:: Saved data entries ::
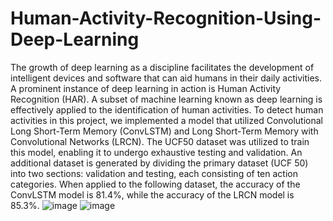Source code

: # Human-Activity-Recognition-Using-Deep-Learning
The growth of deep learning as a discipline facilitates the development of intelligent devices and software that can aid humans in their daily activities. A prominent instance of deep learning in action is Human Activity Recognition (HAR). A subset of machine learning known as deep learning is effectively applied to the identification of human activities. To detect human activities in this project, we implemented a model that utilized Convolutional Long Short-Term Memory (ConvLSTM) and Long Short-Term Memory with Convolutional Networks (LRCN). The UCF50 dataset was utilized to train this model, enabling it to undergo exhaustive testing and validation. An additional dataset is generated by dividing the primary dataset (UCF 50) into two sections: validation and testing, each consisting of ten action categories. When applied to the following dataset, the accuracy of the ConvLSTM model is 81.4%, while the accuracy of the LRCN model is 85.3%.
![image](https://github.com/abhiramsannidhi/Human-Activity-Recognition-Using-Deep-Learning/assets/113664369/7cb03488-2de1-4270-bf88-e27611654925)
![image](https://github.com/abhiramsannidhi/Human-Activity-Recognition-Using-Deep-Learning/assets/113664369/0ddeaeb5-a2b0-4b2c-813f-f03e8a6e2c14)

:: REQUIRED WORK ::
Where does the word "Using" appear in the records above? Return every line that holds it.

:: ANSWER BOX ::
: # Human-Activity-Recognition-Using-Deep-Learning
![image](https://github.com/abhiramsannidhi/Human-Activity-Recognition-Using-Deep-Learning/assets/113664369/7cb03488-2de1-4270-bf88-e27611654925)
![image](https://github.com/abhiramsannidhi/Human-Activity-Recognition-Using-Deep-Learning/assets/113664369/0ddeaeb5-a2b0-4b2c-813f-f03e8a6e2c14)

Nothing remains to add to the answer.